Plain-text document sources
□ □ □ □ □ □ □

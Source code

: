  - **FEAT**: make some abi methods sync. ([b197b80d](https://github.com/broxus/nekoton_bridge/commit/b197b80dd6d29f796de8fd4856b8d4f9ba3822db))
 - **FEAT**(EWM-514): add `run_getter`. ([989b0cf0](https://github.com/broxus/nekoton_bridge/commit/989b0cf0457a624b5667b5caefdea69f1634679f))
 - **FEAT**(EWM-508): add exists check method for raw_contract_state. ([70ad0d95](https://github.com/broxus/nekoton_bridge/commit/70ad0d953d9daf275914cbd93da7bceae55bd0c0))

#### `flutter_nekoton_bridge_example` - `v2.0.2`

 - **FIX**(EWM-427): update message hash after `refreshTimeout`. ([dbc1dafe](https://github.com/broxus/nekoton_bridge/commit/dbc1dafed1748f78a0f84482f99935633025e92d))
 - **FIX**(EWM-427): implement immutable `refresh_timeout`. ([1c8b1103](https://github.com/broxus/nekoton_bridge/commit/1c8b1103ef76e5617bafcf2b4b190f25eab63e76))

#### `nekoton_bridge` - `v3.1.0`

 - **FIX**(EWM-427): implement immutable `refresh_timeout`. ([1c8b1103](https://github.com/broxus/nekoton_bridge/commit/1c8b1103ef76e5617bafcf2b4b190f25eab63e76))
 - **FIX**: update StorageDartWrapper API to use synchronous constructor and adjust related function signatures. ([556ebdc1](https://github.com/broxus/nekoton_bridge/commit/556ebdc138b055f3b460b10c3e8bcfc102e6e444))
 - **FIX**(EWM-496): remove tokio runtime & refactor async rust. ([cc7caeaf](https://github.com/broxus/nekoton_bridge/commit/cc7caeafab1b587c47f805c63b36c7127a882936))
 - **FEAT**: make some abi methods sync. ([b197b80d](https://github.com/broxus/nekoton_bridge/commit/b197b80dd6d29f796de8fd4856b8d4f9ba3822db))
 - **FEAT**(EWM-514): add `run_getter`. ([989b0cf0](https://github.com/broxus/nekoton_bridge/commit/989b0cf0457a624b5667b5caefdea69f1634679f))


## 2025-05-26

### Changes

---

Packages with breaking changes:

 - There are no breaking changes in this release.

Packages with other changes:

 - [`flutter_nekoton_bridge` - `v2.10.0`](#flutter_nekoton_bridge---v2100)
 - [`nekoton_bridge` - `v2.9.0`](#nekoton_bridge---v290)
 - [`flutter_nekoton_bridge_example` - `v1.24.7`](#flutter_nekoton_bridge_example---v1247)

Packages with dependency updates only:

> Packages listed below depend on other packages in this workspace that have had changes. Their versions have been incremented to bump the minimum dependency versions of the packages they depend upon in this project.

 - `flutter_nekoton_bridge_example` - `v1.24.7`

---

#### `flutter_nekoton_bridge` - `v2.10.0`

□ □ □ □ □ □ □

* _Aim of the task_:
Each record above must be given again exactly as written.

* _Response to the exercise_:
Source code

:  - **FEAT**: make some abi methods sync. ([b197b80d](https://github.com/broxus/nekoton_bridge/commit/b197b80dd6d29f796de8fd4856b8d4f9ba3822db))
 - **FEAT**(EWM-514): add `run_getter`. ([989b0cf0](https://github.com/broxus/nekoton_bridge/commit/989b0cf0457a624b5667b5caefdea69f1634679f))
 - **FEAT**(EWM-508): add exists check method for raw_contract_state. ([70ad0d95](https://github.com/broxus/nekoton_bridge/commit/70ad0d953d9daf275914cbd93da7bceae55bd0c0))

#### `flutter_nekoton_bridge_example` - `v2.0.2`

 - **FIX**(EWM-427): update message hash after `refreshTimeout`. ([dbc1dafe](https://github.com/broxus/nekoton_bridge/commit/dbc1dafed1748f78a0f84482f99935633025e92d))
 - **FIX**(EWM-427): implement immutable `refresh_timeout`. ([1c8b1103](https://github.com/broxus/nekoton_bridge/commit/1c8b1103ef76e5617bafcf2b4b190f25eab63e76))

#### `nekoton_bridge` - `v3.1.0`

 - **FIX**(EWM-427): implement immutable `refresh_timeout`. ([1c8b1103](https://github.com/broxus/nekoton_bridge/commit/1c8b1103ef76e5617bafcf2b4b190f25eab63e76))
 - **FIX**: update StorageDartWrapper API to use synchronous constructor and adjust related function signatures. ([556ebdc1](https://github.com/broxus/nekoton_bridge/commit/556ebdc138b055f3b460b10c3e8bcfc102e6e444))
 - **FIX**(EWM-496): remove tokio runtime & refactor async rust. ([cc7caeaf](https://github.com/broxus/nekoton_bridge/commit/cc7caeafab1b587c47f805c63b36c7127a882936))
 - **FEAT**: make some abi methods sync. ([b197b80d](https://github.com/broxus/nekoton_bridge/commit/b197b80dd6d29f796de8fd4856b8d4f9ba3822db))
 - **FEAT**(EWM-514): add `run_getter`. ([989b0cf0](https://github.com/broxus/nekoton_bridge/commit/989b0cf0457a624b5667b5caefdea69f1634679f))


## 2025-05-26

### Changes

---

Packages with breaking changes:

 - There are no breaking changes in this release.

Packages with other changes:

 - [`flutter_nekoton_bridge` - `v2.10.0`](#flutter_nekoton_bridge---v2100)
 - [`nekoton_bridge` - `v2.9.0`](#nekoton_bridge---v290)
 - [`flutter_nekoton_bridge_example` - `v1.24.7`](#flutter_nekoton_bridge_example---v1247)

Packages with dependency updates only:

> Packages listed below depend on other packages in this workspace that have had changes. Their versions have been incremented to bump the minimum dependency versions of the packages they depend upon in this project.

 - `flutter_nekoton_bridge_example` - `v1.24.7`

---

#### `flutter_nekoton_bridge` - `v2.10.0`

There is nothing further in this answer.